Benget Besalicto Tnb., The Jakarta Post, JAKARTA | Mon, 04/06/2009 11:36 AM
Despite the worsening global financial crisis, Indonesia’s pharmaceutical industry is still raking in hefty gains this year, but at a slower pace, the Indonesian Pharmaceutical Association (GP Farmasi) said recently.
The industry’s growth is estimated to slow to 9 percent this year from the usual level of more than 12 percent annually, said GP Farmasi deputy chairman Syamsul Arifin.
He added the industry’s revenue would top around Rp 30 trillion (US$2.6 billion) this year
from Rp 28 trillion last year and Rp 25 trillion in 2007.
The sluggish growth is being blamed on the soaring costs of drugs, which are fast becoming unaffordable because of an increase in import costs of raw material as the rupiah continues its decline against the US dollar.
“All the manufacturers have to import their raw material, making them vulnerable to the rising exchange rate of the US dollar that raises their production costs. As long as it is still below Rp 12,000 to the dollar, we can still survive,” Syamsul said.
GP Farmasi chairman Anthony Charles Sunarjo forecast production costs would rise by about 10 percent.
“With such uncertainty, we can’t target high profits. But we have to work hard to improve our efficiency so that we can grow well this year. Otherwise, we may suffer a loss,” he said.
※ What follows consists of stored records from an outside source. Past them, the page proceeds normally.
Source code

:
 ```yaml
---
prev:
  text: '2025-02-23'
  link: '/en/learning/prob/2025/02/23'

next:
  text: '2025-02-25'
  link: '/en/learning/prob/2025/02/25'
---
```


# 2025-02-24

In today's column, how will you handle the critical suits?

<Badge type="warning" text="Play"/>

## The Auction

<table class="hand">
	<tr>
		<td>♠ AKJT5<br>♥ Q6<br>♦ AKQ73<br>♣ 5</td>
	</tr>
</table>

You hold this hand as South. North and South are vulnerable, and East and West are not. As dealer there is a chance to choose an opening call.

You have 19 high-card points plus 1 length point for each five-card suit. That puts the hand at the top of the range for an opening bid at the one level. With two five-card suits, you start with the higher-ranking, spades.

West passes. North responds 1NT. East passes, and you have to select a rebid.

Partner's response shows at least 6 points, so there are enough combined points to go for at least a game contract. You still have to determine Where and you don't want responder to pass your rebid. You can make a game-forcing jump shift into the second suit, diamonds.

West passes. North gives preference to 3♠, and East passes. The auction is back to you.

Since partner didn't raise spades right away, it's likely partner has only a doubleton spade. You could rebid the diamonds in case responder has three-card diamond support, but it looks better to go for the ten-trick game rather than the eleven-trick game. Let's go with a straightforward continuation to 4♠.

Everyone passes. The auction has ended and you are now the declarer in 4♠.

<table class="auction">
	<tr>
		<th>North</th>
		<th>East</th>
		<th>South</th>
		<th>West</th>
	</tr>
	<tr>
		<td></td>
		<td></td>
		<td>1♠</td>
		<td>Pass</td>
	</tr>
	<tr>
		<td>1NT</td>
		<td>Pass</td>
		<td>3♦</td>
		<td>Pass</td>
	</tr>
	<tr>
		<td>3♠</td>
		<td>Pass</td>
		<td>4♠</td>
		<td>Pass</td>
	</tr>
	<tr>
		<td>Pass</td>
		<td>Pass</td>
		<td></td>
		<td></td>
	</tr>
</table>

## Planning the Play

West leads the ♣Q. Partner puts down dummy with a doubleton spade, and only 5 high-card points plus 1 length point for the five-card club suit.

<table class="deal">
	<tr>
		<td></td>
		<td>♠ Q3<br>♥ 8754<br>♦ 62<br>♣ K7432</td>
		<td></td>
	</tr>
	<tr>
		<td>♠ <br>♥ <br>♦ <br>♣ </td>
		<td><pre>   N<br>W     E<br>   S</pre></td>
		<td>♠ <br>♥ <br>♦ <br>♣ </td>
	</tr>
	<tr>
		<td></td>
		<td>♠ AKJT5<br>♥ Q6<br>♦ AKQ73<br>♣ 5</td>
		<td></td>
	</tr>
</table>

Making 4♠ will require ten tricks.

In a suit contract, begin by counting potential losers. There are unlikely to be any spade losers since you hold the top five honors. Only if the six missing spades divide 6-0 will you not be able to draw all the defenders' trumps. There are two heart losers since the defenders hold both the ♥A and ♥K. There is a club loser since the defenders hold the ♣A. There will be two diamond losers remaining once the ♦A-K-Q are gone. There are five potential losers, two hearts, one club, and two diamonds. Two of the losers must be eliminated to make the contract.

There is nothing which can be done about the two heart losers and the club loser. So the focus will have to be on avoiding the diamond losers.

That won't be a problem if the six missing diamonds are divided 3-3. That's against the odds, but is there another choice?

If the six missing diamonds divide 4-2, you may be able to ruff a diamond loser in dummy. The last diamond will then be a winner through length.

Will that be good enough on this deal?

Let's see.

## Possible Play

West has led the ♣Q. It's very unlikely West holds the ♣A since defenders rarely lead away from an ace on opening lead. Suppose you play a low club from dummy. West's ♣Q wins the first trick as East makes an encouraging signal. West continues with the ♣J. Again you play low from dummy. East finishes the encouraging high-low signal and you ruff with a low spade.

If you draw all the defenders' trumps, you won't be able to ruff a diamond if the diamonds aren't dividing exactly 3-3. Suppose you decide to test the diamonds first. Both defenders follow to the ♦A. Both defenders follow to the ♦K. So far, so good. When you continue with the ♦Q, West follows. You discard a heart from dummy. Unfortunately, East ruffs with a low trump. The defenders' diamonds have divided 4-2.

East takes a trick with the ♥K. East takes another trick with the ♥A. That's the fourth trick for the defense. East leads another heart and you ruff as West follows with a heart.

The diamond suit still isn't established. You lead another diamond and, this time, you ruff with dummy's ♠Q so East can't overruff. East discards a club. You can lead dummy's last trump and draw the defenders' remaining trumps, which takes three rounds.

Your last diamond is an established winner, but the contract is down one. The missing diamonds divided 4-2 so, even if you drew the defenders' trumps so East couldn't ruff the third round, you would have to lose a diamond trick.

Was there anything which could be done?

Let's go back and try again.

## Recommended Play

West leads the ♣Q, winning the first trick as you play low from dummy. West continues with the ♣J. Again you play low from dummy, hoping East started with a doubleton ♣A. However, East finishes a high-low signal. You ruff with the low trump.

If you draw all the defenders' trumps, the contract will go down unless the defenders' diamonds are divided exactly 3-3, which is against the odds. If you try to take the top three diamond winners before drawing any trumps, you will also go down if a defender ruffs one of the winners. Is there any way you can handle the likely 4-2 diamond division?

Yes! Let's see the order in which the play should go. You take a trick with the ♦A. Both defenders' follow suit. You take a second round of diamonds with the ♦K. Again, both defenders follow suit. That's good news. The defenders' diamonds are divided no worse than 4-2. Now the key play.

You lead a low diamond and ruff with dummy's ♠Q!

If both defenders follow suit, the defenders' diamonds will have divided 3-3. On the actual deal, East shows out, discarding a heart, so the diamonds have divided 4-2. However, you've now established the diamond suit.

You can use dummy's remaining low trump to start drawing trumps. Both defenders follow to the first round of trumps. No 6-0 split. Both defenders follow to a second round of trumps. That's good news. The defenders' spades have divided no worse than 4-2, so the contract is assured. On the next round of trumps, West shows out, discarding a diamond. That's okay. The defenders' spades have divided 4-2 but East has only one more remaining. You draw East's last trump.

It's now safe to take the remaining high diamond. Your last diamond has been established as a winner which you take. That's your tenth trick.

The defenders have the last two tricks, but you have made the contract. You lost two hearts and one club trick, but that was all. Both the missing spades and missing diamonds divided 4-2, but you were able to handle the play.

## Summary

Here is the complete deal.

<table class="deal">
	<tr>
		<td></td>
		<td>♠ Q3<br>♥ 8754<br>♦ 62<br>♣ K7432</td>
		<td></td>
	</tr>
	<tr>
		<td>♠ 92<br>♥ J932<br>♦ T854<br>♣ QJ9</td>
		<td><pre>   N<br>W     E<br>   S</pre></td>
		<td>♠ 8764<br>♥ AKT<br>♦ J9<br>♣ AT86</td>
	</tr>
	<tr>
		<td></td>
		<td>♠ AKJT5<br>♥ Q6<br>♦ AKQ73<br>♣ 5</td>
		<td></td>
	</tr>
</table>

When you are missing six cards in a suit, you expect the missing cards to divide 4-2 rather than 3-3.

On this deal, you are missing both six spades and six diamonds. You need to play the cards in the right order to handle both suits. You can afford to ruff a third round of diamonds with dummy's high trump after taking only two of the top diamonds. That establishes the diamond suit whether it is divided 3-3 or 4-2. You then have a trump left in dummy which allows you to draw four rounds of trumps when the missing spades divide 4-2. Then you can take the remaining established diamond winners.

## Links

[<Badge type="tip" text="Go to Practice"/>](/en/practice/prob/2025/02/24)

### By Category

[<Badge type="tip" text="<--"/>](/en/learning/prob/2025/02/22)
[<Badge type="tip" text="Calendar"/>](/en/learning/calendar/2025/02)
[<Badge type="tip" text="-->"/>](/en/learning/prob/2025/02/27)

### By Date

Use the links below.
According to the association, 95 percent of products from pharmaceutical companies are sold in the domestic market, while only about 5 percent are exported, mostly to Southeast Asian countries and Hong Kong.
“I think that of all about 200 pharmaceutical companies, only the big 40 will make a profit this year, while the others will possibly sustain losses due to the currency slide and rising production costs,” Syamsul said.
Of the 200 companies, about 162 are local, while the other 38 are foreign-based, according to GP Farmasi.
Syamsul said locally owned pharmaceutical manufacturers had a market share of 70 percent, while foreign ones had 30 percent.
Last year, the local firms booked an average growth of 15 percent in profit, while the foreign-based ones booked around 10 percent, according to the association.
Anthony said that as the economic crisis throttled purchasing power, many people would turn from using prescribed medicine to using non-prescribed ones, which were more affordable.
“During the crisis, fewer people will go to doctors and take prescribed medicine. Instead, they will turn to using non-prescribed ones sold at drugstores. It’s always been like that,” he said, adding about 60 percent of medicine was administered as prescribed, while 40 percent was non-prescribed.
However, he added, manufacturers already had some experience in facing hard times.
“The [late-1997 Asian financial] crisis was much worse than this one. But we survived the storm,
so we’re optimistic that this time we can also come out unscathed,” he said.
Anthony urged the government to encourage the development of the upstream pharmaceutical industry to produce raw material, which was expected to be cheaper than imported raw material.
By doing so, he went on, local companies would no longer rely on imports of raw material.
“The government can facilitate such development by reforming its investment regulations in the industry, and then protect it for at least five years, until it is able to compete with imported medicine,” he said.